ASSIGNED TASK:
Begin at the line containing "El trabajo realizado" in the entries below and end at the line containing "En primer lugar, el"; transcribe that range exactly and nothing outside it.

[Source records]
_ _ _ _ _

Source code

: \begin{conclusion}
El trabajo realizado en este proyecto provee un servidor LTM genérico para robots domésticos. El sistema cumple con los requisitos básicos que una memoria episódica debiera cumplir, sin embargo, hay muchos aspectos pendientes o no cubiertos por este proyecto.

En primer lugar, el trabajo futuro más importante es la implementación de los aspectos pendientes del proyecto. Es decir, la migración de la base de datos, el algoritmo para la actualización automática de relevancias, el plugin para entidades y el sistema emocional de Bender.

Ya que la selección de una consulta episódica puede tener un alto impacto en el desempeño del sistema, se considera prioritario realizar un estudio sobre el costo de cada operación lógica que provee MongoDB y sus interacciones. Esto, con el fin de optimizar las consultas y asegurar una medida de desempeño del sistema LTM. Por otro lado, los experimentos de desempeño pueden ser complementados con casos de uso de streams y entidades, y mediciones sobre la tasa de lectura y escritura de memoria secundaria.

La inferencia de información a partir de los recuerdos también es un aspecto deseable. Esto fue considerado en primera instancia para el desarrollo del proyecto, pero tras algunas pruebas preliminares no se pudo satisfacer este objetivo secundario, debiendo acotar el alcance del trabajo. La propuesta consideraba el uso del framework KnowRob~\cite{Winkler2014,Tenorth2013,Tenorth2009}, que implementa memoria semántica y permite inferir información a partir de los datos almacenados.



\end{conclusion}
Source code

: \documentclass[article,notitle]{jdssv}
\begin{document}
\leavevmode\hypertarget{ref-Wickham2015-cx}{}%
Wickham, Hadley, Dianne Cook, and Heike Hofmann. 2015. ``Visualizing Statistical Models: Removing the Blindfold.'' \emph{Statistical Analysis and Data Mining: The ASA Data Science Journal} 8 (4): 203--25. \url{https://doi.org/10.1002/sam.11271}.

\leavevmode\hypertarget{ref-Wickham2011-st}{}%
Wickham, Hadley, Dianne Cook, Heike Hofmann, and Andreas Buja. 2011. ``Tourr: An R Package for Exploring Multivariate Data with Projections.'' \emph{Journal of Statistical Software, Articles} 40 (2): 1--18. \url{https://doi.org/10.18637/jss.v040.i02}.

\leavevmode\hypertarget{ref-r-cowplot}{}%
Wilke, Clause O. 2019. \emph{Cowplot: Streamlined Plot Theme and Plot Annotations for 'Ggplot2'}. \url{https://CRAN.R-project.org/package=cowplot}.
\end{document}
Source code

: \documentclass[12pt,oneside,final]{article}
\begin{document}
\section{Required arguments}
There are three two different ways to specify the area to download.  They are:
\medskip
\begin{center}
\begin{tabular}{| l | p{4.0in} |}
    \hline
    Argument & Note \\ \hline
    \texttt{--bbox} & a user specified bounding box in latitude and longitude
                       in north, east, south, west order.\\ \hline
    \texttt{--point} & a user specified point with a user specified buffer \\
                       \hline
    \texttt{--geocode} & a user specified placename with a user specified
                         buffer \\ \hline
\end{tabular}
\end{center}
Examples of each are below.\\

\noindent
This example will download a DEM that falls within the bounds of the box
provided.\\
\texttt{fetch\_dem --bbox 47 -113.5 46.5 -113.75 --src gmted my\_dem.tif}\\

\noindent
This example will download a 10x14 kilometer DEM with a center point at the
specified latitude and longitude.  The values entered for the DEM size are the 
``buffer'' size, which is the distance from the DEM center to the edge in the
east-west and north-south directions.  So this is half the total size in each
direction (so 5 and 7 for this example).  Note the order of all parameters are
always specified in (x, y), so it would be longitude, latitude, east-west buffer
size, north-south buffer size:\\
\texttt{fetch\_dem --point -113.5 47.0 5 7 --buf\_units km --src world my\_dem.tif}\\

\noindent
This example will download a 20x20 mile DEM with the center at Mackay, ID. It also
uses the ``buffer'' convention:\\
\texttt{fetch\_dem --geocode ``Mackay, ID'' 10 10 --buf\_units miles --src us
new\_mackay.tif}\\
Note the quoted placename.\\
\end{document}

_ _ _ _ _

ANSWER BOX:
El trabajo realizado en este proyecto provee un servidor LTM genérico para robots domésticos. El sistema cumple con los requisitos básicos que una memoria episódica debiera cumplir, sin embargo, hay muchos aspectos pendientes o no cubiertos por este proyecto.

En primer lugar, el trabajo futuro más importante es la implementación de los aspectos pendientes del proyecto. Es decir, la migración de la base de datos, el algoritmo para la actualización automática de relevancias, el plugin para entidades y el sistema emocional de Bender.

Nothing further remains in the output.